Ben Witherington (some of you have heard this before but it is worth repeating) has a nice summary of what many in the crowds of passover wanted:

“The cry Hosanna (see Ps. 118.25) seems to in fact be a plea in Hebrew meaning “Save Now!”. The crowds were crying out for a particular kind of political liberation it would appear on the spot, but Jesus had another idea in mind entirely of what made for peace, what made for pacification of our warring madness, what made for liberation and redemption. The real enemy was not Romans or Greeks, or foreigners in general. The real enemy lurked within the hearts of every fallen person—it is called sin.”

It should be arresting to realize that each of us is capable of making God in our own image and refusing to recognize him when he comes to us on his terms.

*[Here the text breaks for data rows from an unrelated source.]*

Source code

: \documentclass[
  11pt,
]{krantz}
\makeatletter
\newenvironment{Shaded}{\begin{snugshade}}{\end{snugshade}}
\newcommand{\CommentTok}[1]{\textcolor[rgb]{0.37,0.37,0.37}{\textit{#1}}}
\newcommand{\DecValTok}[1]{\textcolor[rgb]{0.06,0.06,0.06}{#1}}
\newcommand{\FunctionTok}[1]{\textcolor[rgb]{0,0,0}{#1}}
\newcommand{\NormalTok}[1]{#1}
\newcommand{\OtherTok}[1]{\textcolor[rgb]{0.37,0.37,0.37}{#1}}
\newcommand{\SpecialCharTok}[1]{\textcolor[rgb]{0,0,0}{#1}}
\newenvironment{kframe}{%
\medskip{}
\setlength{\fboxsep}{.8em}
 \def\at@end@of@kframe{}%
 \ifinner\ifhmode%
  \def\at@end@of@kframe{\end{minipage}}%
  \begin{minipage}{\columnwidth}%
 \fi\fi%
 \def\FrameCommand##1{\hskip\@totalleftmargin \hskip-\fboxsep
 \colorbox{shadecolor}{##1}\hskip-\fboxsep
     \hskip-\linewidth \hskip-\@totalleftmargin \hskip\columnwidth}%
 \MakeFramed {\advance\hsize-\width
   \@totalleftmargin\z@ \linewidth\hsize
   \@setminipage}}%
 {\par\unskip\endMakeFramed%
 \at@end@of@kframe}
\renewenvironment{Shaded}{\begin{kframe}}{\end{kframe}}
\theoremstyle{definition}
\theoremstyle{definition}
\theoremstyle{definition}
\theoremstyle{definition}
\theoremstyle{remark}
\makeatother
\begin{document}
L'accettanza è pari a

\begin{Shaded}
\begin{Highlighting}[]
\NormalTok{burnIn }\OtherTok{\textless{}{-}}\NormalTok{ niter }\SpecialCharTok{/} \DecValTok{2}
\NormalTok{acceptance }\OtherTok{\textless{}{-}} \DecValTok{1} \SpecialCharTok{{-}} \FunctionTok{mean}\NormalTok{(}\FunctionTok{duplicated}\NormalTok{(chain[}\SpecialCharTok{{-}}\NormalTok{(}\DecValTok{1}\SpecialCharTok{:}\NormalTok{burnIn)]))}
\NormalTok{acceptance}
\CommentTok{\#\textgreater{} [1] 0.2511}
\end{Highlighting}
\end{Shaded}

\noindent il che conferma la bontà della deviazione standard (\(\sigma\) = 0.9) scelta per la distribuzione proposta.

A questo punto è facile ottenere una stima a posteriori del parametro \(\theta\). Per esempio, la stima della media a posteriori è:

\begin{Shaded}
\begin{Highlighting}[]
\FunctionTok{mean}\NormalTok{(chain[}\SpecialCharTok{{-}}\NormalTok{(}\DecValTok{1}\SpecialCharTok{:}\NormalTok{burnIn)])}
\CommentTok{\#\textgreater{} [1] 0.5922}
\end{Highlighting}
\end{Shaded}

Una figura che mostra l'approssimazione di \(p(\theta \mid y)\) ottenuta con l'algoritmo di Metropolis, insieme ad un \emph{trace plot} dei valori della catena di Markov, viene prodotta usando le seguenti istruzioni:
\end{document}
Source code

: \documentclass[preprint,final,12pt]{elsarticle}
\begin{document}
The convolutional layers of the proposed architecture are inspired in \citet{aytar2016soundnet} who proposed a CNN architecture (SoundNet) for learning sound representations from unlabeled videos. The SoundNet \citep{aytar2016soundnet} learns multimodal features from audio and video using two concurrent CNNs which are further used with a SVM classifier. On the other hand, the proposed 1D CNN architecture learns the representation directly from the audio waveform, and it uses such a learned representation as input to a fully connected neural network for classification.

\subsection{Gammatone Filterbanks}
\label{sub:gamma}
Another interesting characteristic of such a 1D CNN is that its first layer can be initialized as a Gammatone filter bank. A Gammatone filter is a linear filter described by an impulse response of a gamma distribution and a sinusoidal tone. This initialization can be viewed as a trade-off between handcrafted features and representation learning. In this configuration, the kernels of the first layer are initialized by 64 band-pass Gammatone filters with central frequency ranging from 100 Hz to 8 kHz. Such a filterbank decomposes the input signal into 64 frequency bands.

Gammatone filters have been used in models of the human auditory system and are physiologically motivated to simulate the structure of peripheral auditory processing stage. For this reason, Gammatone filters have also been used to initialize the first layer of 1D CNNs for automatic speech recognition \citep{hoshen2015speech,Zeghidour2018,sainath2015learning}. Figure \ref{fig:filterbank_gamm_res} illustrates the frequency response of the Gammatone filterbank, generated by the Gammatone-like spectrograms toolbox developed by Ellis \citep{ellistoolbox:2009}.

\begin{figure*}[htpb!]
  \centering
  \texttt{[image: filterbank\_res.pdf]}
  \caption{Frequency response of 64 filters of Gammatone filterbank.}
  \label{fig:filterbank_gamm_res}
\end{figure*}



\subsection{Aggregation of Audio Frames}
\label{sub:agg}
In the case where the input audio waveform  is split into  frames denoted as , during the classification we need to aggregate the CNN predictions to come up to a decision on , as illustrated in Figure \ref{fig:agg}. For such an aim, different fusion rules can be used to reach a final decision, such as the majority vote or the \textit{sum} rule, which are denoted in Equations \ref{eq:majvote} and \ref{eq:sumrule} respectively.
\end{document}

It is a temptation that all of us deal with whether we are first century Israel of old wishing for the blood of Roman oppressors to run through the streets, or a nice upper middle class person who refuses to recognize his own sin but desires for God to exact some sort of vengeance on his work colleagues who slighted him at the last team building meeting.

Again, Witherington about Jesus on Palm Sunday: “Jesus did not come to meet either his earliest followers expectations or ours. He came to meet our needs.”

Jesus wants to deal with the deep needs of our heart in spite of our desire to hide them away from him. As we prepared to come to the communion table this past Sunday we encouraged one another to ask God to reveal to each of us the deep needs in our hearts, needs we must ask him to speak to through the Spirit. I remarked that perhaps there is something for which you and I need to ask God’s forgiveness but we have been too preoccupied by everything else to have the spiritual focus to repent. I suggested that perhaps you or I are so deeply angry with a friend or loved one that we have forgotten the basic call to love, forgive and seek to be the agent of reconciliation. We concluded the communion meditation with these words: whatever it is that you bring to God this morning you can rest assured of one thing - the one who came to his throne on a beast of burden comes to you in order to take your burdens and make them his own.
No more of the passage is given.